In the study of Salmonella transmission in a complex ecosystem such as a swine production unit, only a small fraction of the Salmonella present can be detected because of practical sampling limitations. Even for infected pigs, due to intermittent shedding, standard sampling of feces and pen floor contents can only identify recent Salmonella excretion. Thus, infected pigs not excreting Salmonella at the time of sampling, but which may have been the source or destination for Salmonella transmission, may not be detected. Another limiting factor is the imperfect sensitivity of standard laboratory culturing methods for detection of Salmonella.37 Several PCR procedures for more direct detection of Salmonella in feces have been developed, but they have low sensitivity for field samples with low Salmonella loads, and thus an enrichment stage is necessary.37-39 Several studies have reported that, after enrichment, various PCR methods have high sensitivity and agree well with standard culture methods.40-42 However, an evaluation of field samples of bovine feces using the same invA PCR as that used in the present study, and culture methods similar to those used in the present study, found standard bacterial culture of Salmonella to have only 75% sensitivity compared to PCR on samples processed through enrichment media.39 These results indicate that reserving the invA PCR until Salmonella isolates have been obtained may result in falsely classifying some samples as negative.
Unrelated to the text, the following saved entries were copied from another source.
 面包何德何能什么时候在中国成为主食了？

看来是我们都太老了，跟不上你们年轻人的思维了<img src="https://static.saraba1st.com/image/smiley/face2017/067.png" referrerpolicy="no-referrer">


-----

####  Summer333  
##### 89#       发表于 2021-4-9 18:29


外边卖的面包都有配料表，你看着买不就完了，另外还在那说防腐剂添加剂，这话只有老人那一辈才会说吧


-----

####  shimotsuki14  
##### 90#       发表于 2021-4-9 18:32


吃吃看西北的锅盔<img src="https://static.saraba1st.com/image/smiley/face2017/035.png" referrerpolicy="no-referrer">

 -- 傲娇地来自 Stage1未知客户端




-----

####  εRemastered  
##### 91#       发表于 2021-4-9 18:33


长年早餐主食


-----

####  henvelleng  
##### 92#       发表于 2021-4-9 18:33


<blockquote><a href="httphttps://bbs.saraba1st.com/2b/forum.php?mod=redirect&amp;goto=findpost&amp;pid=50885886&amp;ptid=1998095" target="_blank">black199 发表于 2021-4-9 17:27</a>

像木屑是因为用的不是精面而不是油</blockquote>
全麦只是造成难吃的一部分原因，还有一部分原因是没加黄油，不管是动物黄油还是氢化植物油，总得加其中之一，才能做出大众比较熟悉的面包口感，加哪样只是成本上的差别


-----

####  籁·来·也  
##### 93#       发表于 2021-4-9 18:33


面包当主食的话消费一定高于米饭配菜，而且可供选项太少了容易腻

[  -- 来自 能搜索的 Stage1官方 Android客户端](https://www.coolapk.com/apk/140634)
Complete culture, including plating on differential and selective media, is still required to recover Salmonella for genotyping, which is needed for the study of transmission. Use of PCR immediately after selective enrichment broth culture not only increases sensitivity in detecting Salmonella, but provides savings by not processing negative samples on differential and selective agar media.39 This savings is offset somewhat by use of PCR on the large number of negative samples expected in field investigations.
The analysis conducted here provides confirmatory evidence for transmission of Salmonella between pigs from different sources, although it was not possible to determine whether the Salmonella transmitted was from outside the production system or was already circulating within the environment. As this study included only two swine production systems, additional study is needed to determine the specific risk of introducing Salmonella when 2- to 3-week-old gilts are purchased.
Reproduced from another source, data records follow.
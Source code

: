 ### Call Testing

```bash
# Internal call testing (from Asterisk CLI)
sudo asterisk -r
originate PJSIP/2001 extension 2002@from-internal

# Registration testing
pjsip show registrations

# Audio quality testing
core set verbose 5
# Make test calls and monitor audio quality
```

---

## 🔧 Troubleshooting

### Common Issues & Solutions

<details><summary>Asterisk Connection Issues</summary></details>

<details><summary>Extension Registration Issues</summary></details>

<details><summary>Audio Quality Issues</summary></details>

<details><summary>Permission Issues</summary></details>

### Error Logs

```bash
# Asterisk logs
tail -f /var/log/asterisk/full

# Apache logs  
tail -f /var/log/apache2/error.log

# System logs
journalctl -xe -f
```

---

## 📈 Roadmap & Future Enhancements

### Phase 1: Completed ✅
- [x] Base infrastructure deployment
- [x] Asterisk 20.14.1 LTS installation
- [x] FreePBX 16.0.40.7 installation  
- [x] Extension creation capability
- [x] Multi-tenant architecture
- Transmission of Salmonella occurs primarily within the same housing unit; thus, spatial separation of purchased gilts from other pigs by all-in, all-out pig flow reduces Salmonella transmission in swine production systems.
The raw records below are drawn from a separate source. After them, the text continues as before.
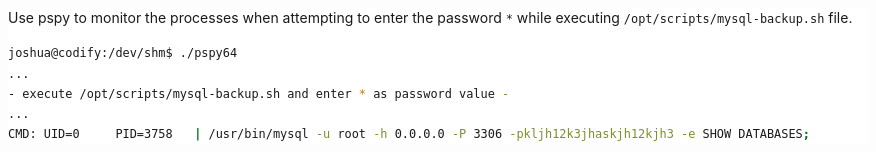 Use pspy to monitor the processes when attempting to enter the password `*` while executing `/opt/scripts/mysql-backup.sh` file.

```bash
joshua@codify:/dev/shm$ ./pspy64
...
- execute /opt/scripts/mysql-backup.sh and enter * as password value -
...
CMD: UID=0     PID=3758   | /usr/bin/mysql -u root -h 0.0.0.0 -P 3306 -pkljh12k3jhaskjh12kjh3 -e SHOW DATABASES; 
```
- Although transportation stress induces Salmonella shedding, gilts purchased at weaning age are less likely to shed Salmonella than older gilts and thus are preferred for preventing introduction of Salmonella into a production system.
- Mixing pigs from different sources in gestation is likely to increase Salmonella prevalence and genetic diversity in the breeding herd and should be taken into account in the management of movement of sows through the breeding herd.
This work was supported by US Department of Agriculture project on “Molecular Epidemiology of Salmonella transmission in different swine production systems” (1999) and by the National Pork Board and the University of Illinois Research Board.